Insider Brief
- A new study funded by Mount Sinai reveals that advanced AI models can make basic errors in complex medical ethics scenarios, raising concerns about the reliability of large language models (LLMs) in clinical decision-making.
- Published in NPJ Digital Medicine and conducted with Rabin Medical Center, the research found that AI models often default to familiar answers, even when those answers are incorrect, underscoring the need for human oversight in high-stakes healthcare applications.
- The Mount Sinai-led team plans to expand testing across broader clinical scenarios and establish an “AI assurance lab” to evaluate AI performance on real-world medical complexities.
A new study funded by the Icahn School of Medicine at Mount Sinai highlights potential risks in deploying artificial intelligence in health care, showing that advanced AI systems can make basic mistakes when navigating complex medical ethics scenarios.
“AI can be very powerful and efficient, but our study showed that it may default to the most familiar or intuitive answer, even when that response overlooks critical details,” noted co-senior author Eyal Klang, MD, Chief of Generative AI in the Windreich Department of Artificial Intelligence and Human Health at the Icahn School of Medicine at Mount Sinai. “In everyday situations, that kind of thinking might go unnoticed. But in health care, where decisions often carry serious ethical and clinical implications, missing those nuances can have real consequences for patients.”

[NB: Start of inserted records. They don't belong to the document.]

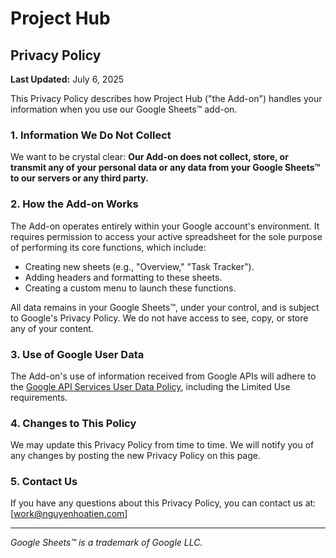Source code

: # Project Hub

## Privacy Policy

**Last Updated:** July 6, 2025

This Privacy Policy describes how Project Hub ("the Add-on") handles your information when you use our Google Sheets™ add-on.

### 1. Information We Do Not Collect

We want to be crystal clear: **Our Add-on does not collect, store, or transmit any of your personal data or any data from your Google Sheets™ to our servers or any third party.**

### 2. How the Add-on Works

The Add-on operates entirely within your Google account's environment. It requires permission to access your active spreadsheet for the sole purpose of performing its core functions, which include:

- Creating new sheets (e.g., "Overview," "Task Tracker").
- Adding headers and formatting to these sheets.
- Creating a custom menu to launch these functions.

All data remains in your Google Sheets™, under your control, and is subject to Google's Privacy Policy. We do not have access to see, copy, or store any of your content.

### 3. Use of Google User Data

The Add-on's use of information received from Google APIs will adhere to the [Google API Services User Data Policy](https://developers.google.com/terms/api-services-user-data-policy), including the Limited Use requirements.

### 4. Changes to This Policy

We may update this Privacy Policy from time to time. We will notify you of any changes by posting the new Privacy Policy on this page.

### 5. Contact Us

If you have any questions about this Privacy Policy, you can contact us at: [work@nguyenhoatien.com]

---
*Google Sheets™ is a trademark of Google LLC.*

Published in NPJ Digital Medicine, the research was conducted in collaboration with Rabin Medical Center in Israel and other partners.
According to the researchers, the findings raise important concerns about the reliability of even the most advanced large language models (LLMs) in clinical settings, particularly when ethical sensitivity and nuanced reasoning are required. Researchers designed experiments to test how AI models handle modified versions of well-known ethical dilemmas. Their methods drew from the behavioral theories in Daniel Kahneman’s book “Thinking, Fast and Slow,” exploring whether AI tools default to fast, familiar responses or engage in slower, more analytical thinking.
The research team tested several commercially available LLMs using altered lateral thinking puzzles and reworked medical ethics scenarios. In one test, a classic case involving a boy and a surgeon was modified to explicitly remove ambiguity. Even so, several AI models offered incorrect answers, suggesting the models relied on familiar patterns rather than new information. In another case, AI models responded incorrectly to a scenario about parental consent for a blood transfusion, despite the question clearly stating that consent had already been given.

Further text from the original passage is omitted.